(American 1928-)
Claes Oldenburg was born in 1929, in Stockholm. His family settled in Chicago in 1936 and become an American Citizen 1953. Oldenburg studied literature and art history at Yale University, New Haven, from 1946 to 1950; He studied art at the Art Institute of Chicago from 1950 to 1954. During the first two years of art school, he also worked as an apprentice reporter at the City News Bureau of Chicago, and afterward opened a studio, where he made magazine illustrations and easel paintings.
In 1956 he moved to New York and met several artists making early Performance work, including George Brecht, Allan Kaprow, George Segal, and Robert Whitman. Oldenburg soon became a prominent figure in Happenings and Performance art during the late 1950s and early 1960s. In 1959 the Judson Gallery exhibited a series of Oldenburg’s enigmatic images, ranging from monstrous human figures to everyday objects, made from a mix of drawings, collages, and papier-mâché. In 1961, he opened The Store in his studio, where he recreated the environment of neighbourhood shops. He displayed familiar objects made out of plaster, reflecting American society’s celebration of consumption, and was soon heralded as a Pop artist with the emergence of the movement in 1962.
Oldenburg made his first outdoor public monument in 1967; Most of his large-scale projects were made with the collaboration of Coosje van Bruggen, whom he married in 1977. In the mid-1970s and again in the 1990s, Oldenburg and Van Bruggen collaborated with the architect Frank Gehry, breaking the boundaries between architecture and sculpture.

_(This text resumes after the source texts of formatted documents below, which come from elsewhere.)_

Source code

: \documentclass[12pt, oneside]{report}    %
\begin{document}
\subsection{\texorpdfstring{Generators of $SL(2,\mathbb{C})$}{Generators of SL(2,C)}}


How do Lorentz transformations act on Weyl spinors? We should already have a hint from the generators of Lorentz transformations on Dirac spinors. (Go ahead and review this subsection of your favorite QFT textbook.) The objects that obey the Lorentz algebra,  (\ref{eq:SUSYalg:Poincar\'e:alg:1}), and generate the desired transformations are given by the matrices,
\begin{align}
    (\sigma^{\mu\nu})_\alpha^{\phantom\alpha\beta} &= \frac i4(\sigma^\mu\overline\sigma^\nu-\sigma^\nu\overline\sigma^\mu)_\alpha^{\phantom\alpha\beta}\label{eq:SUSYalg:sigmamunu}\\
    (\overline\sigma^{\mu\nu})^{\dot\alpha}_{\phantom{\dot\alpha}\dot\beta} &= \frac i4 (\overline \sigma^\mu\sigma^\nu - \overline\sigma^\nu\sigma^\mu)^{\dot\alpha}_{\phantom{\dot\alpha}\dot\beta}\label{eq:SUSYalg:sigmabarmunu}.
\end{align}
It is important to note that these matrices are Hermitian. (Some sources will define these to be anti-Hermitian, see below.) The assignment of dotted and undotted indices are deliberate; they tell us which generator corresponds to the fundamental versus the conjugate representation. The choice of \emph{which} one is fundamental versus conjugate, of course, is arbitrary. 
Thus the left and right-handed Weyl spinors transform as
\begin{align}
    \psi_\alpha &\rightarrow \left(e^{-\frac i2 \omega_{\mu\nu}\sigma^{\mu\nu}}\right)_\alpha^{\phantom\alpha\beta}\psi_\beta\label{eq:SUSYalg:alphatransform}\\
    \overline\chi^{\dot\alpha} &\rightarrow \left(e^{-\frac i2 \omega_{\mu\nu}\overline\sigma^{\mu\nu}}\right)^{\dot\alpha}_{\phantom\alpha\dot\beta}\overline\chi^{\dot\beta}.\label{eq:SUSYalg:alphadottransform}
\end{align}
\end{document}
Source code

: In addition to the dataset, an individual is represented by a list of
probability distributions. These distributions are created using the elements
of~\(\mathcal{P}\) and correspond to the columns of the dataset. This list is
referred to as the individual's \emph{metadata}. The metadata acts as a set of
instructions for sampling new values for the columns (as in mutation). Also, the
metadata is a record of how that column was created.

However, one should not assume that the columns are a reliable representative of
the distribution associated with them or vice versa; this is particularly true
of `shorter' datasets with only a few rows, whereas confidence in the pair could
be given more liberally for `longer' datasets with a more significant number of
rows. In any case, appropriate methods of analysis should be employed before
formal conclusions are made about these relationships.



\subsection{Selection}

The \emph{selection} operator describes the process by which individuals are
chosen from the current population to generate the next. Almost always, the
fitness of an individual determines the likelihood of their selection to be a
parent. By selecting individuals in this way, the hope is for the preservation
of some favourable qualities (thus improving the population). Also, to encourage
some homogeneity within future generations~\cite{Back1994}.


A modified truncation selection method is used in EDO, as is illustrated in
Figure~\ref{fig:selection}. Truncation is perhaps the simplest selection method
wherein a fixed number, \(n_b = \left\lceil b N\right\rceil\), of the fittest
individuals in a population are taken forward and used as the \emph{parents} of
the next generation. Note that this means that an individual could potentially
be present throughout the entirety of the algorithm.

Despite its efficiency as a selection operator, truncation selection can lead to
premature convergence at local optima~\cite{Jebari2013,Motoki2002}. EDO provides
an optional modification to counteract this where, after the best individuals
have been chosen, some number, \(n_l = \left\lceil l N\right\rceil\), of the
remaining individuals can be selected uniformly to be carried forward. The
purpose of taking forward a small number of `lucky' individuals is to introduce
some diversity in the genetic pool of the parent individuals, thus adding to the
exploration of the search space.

Oldenburg had a solo exhibition of his work at the Museum of Modern Art, New York, in 1969, and with a retrospective organized by the National Gallery of Art, Washington, D.C., and the Solomon R. Guggenheim Museum, New York, in 1995. In 2002 the Whitney Museum of American Art in New York held a retrospective of the drawings of Oldenburg and Van Bruggen; the same year, the Metropolitan Museum of Art in New York exhibited a selection of their sculptures on the roof of the museum.